The Behavioral Health Services Department of the Salt River Pima-Maricopa Indian Community is offering Positive Indian Parenting classes online to all interested Community members. The classes are designed to help build stronger children and families. The eight-week series features class every Thursday from 12 noon to 1:20 p.m. 

So far, class participants have learned about parenting topics such as Traditional Behavior Modifications, Harmony in Childrearing, Traditional Parenting, Lessons of a Storyteller and more. 

In the second class, participants focused on storytelling as a technique to help parents communicate with their children and share knowledge about their cultural identity. 

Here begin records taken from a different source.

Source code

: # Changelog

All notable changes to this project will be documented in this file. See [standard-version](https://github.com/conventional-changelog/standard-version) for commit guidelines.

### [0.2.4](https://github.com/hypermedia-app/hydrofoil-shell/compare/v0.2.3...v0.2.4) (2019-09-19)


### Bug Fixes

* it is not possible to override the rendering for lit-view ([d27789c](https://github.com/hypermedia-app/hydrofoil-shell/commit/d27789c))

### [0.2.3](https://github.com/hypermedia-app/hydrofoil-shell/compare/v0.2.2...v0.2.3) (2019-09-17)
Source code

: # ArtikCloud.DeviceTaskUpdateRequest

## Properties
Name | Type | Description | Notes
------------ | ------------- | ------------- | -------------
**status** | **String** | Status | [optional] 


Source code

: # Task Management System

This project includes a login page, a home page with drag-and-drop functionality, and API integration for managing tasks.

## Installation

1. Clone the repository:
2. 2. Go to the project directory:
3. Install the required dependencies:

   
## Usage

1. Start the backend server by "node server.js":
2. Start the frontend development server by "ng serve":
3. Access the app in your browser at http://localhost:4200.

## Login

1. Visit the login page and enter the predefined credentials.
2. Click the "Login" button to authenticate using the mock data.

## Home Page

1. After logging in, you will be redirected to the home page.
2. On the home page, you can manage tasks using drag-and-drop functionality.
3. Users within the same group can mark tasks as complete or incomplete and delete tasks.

In the third session, participants examined bonding, nurturing and child development. In reviewing and understanding how traditional ways helped child development, Behavioral Health coach Tania Hatathlie focused on how the cradleboard is used as a method to nurture children and teach parents about children’s needs. 

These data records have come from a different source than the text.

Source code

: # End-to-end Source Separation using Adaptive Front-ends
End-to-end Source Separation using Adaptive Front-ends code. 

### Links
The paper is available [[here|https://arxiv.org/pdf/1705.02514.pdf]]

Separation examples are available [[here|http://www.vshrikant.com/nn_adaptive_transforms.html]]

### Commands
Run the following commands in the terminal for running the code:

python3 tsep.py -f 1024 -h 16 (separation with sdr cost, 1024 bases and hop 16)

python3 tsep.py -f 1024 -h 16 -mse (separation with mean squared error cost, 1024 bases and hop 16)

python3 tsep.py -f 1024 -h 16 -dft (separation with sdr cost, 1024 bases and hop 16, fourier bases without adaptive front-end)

Traditionally, the cradleboard was useful and practical. Babies were wrapped up tight and laced into the cradleboard so they could stay close to their mothers as they went about their daily duties with their children strapped on their back or placed on the ground close to them. In the cradleboard, unable to use their hands or feet, children learned to utilize other senses. This gave them the opportunity to sharpen their eyes and ears at an earlier age. Using more of their brain to figure out what they are seeing or hearing gives the child time to observe a situation before fully reacting. 

Wrapping babies calms them down, as it gives them a sense of being in the womb. The secure feeling relaxes them enough to go to sleep. The cradleboard is also a bonding element with the mother and family, as in some tribes all the women get together to make the new baby a cradleboard. Elders and other mothers help design the cradleboard and instruct the new mother on how to wrap her baby and lace the child onto the board. 

In the next class, participants will be learning about harmony in childrearing. For more information on upcoming Positive Indian Parenting sessions, email Tania Hatathlie at tania.hatathlie@srpmic-nsn.gov.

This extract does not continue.